■ **Task**
In the data below, which lines hold "when"? Copy every one.

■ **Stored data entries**
________________________________________

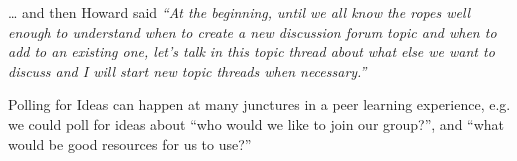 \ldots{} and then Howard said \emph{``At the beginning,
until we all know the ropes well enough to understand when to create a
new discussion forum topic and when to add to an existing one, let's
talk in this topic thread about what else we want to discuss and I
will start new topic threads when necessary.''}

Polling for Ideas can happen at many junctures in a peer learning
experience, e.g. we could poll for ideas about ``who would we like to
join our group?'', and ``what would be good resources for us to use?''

________________________________________

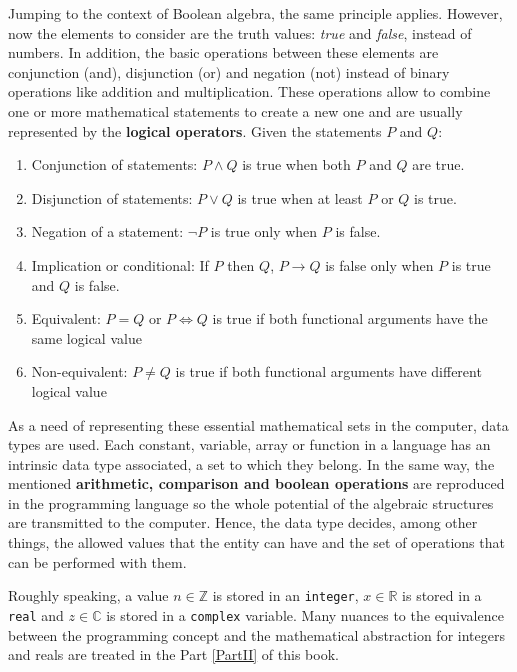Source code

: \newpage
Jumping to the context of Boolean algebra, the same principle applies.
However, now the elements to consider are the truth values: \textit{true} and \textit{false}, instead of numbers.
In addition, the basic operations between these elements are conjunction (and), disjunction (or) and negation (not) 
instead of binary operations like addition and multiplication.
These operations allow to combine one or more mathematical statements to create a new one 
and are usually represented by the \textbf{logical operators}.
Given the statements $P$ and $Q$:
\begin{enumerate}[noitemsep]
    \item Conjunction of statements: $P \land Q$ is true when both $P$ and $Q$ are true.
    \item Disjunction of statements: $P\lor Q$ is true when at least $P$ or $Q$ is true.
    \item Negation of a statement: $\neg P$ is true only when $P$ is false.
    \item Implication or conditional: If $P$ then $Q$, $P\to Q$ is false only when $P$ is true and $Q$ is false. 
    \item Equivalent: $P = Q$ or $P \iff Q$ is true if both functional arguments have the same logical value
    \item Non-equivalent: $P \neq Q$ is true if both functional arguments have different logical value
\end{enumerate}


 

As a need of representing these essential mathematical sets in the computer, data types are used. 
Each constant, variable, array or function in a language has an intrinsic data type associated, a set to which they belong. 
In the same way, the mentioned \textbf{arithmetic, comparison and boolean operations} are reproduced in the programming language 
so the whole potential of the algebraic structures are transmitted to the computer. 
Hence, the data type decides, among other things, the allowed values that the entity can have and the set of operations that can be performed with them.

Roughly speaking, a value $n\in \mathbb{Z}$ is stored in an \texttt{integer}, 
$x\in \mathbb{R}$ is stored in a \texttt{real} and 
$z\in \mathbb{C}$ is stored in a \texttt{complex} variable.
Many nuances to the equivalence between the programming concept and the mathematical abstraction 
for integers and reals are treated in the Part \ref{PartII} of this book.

________________________________________

■ **Response box**
until we all know the ropes well enough to understand when to create a
new discussion forum topic and when to add to an existing one, let's
will start new topic threads when necessary.''}
    \item Conjunction of statements: $P \land Q$ is true when both $P$ and $Q$ are true.
    \item Disjunction of statements: $P\lor Q$ is true when at least $P$ or $Q$ is true.
    \item Negation of a statement: $\neg P$ is true only when $P$ is false.
    \item Implication or conditional: If $P$ then $Q$, $P\to Q$ is false only when $P$ is true and $Q$ is false. 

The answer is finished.